Data extracts START

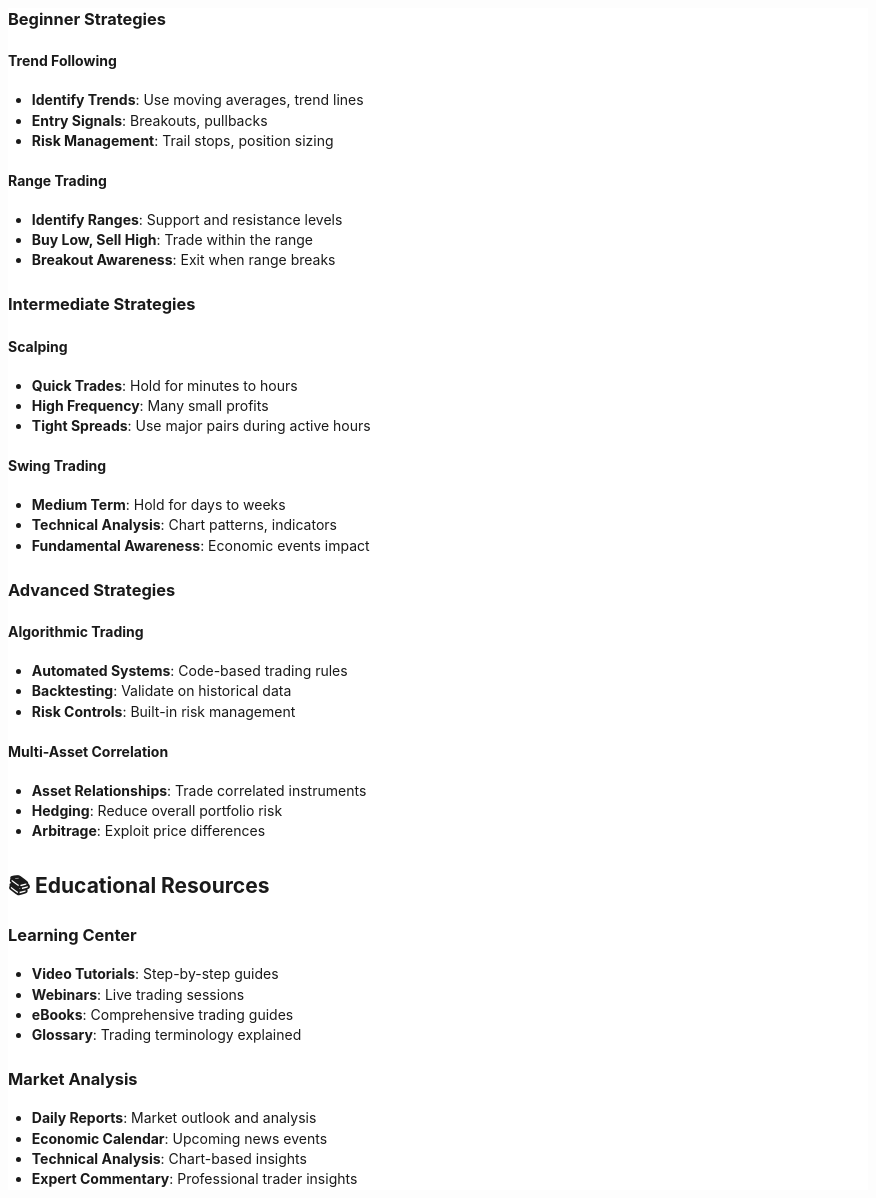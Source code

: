 ### Beginner Strategies

#### Trend Following
- **Identify Trends**: Use moving averages, trend lines
- **Entry Signals**: Breakouts, pullbacks
- **Risk Management**: Trail stops, position sizing

#### Range Trading
- **Identify Ranges**: Support and resistance levels
- **Buy Low, Sell High**: Trade within the range
- **Breakout Awareness**: Exit when range breaks

### Intermediate Strategies

#### Scalping
- **Quick Trades**: Hold for minutes to hours
- **High Frequency**: Many small profits
- **Tight Spreads**: Use major pairs during active hours

#### Swing Trading
- **Medium Term**: Hold for days to weeks
- **Technical Analysis**: Chart patterns, indicators
- **Fundamental Awareness**: Economic events impact

### Advanced Strategies

#### Algorithmic Trading
- **Automated Systems**: Code-based trading rules
- **Backtesting**: Validate on historical data
- **Risk Controls**: Built-in risk management

#### Multi-Asset Correlation
- **Asset Relationships**: Trade correlated instruments
- **Hedging**: Reduce overall portfolio risk
- **Arbitrage**: Exploit price differences

## 📚 Educational Resources

### Learning Center
- **Video Tutorials**: Step-by-step guides
- **Webinars**: Live trading sessions
- **eBooks**: Comprehensive trading guides
- **Glossary**: Trading terminology explained

### Market Analysis
- **Daily Reports**: Market outlook and analysis
- **Economic Calendar**: Upcoming news events
- **Technical Analysis**: Chart-based insights
- **Expert Commentary**: Professional trader insights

Data extracts END

• [Your goal]: In the records above, which lines hold the string "hours"? Copy each one.

• [Written answer]:
- **Quick Trades**: Hold for minutes to hours
- **Tight Spreads**: Use major pairs during active hours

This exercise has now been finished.